Start of RECORD SET

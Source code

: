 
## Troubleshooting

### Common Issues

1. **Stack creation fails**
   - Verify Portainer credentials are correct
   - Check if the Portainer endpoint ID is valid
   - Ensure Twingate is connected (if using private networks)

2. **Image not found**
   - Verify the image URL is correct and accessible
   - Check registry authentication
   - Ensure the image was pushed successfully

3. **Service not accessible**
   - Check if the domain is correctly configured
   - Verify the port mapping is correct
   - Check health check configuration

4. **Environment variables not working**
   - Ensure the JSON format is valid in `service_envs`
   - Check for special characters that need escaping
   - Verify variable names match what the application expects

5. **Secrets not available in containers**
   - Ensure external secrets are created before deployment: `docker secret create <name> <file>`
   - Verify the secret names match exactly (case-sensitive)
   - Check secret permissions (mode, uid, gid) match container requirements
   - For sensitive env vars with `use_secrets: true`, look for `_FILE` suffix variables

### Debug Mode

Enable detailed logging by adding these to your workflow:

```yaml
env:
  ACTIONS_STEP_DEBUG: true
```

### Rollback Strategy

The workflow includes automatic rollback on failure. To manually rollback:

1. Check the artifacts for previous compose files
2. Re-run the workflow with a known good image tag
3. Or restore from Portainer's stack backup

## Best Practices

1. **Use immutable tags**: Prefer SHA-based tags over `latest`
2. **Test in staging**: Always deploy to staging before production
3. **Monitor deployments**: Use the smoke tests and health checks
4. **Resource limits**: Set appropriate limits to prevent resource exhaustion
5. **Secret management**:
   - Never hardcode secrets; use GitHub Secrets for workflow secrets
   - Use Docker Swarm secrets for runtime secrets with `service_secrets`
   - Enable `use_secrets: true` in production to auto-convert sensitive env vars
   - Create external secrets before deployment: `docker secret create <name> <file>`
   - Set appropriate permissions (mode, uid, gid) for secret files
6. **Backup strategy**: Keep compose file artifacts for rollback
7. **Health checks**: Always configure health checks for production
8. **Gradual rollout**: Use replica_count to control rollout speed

End of RECORD SET

* _WHAT IS REQUIRED_
Copy each line of the records verbatim.

* _PROBLEM SOLUTION_
Source code

: 
## Troubleshooting

### Common Issues

1. **Stack creation fails**
   - Verify Portainer credentials are correct
   - Check if the Portainer endpoint ID is valid
   - Ensure Twingate is connected (if using private networks)

2. **Image not found**
   - Verify the image URL is correct and accessible
   - Check registry authentication
   - Ensure the image was pushed successfully

3. **Service not accessible**
   - Check if the domain is correctly configured
   - Verify the port mapping is correct
   - Check health check configuration

4. **Environment variables not working**
   - Ensure the JSON format is valid in `service_envs`
   - Check for special characters that need escaping
   - Verify variable names match what the application expects

5. **Secrets not available in containers**
   - Ensure external secrets are created before deployment: `docker secret create <name> <file>`
   - Verify the secret names match exactly (case-sensitive)
   - Check secret permissions (mode, uid, gid) match container requirements
   - For sensitive env vars with `use_secrets: true`, look for `_FILE` suffix variables

### Debug Mode

Enable detailed logging by adding these to your workflow:

```yaml
env:
  ACTIONS_STEP_DEBUG: true
```

### Rollback Strategy

The workflow includes automatic rollback on failure. To manually rollback:

1. Check the artifacts for previous compose files
2. Re-run the workflow with a known good image tag
3. Or restore from Portainer's stack backup

## Best Practices

1. **Use immutable tags**: Prefer SHA-based tags over `latest`
2. **Test in staging**: Always deploy to staging before production
3. **Monitor deployments**: Use the smoke tests and health checks
4. **Resource limits**: Set appropriate limits to prevent resource exhaustion
5. **Secret management**:
   - Never hardcode secrets; use GitHub Secrets for workflow secrets
   - Use Docker Swarm secrets for runtime secrets with `service_secrets`
   - Enable `use_secrets: true` in production to auto-convert sensitive env vars
   - Create external secrets before deployment: `docker secret create <name> <file>`
   - Set appropriate permissions (mode, uid, gid) for secret files
6. **Backup strategy**: Keep compose file artifacts for rollback
7. **Health checks**: Always configure health checks for production
8. **Gradual rollout**: Use replica_count to control rollout speed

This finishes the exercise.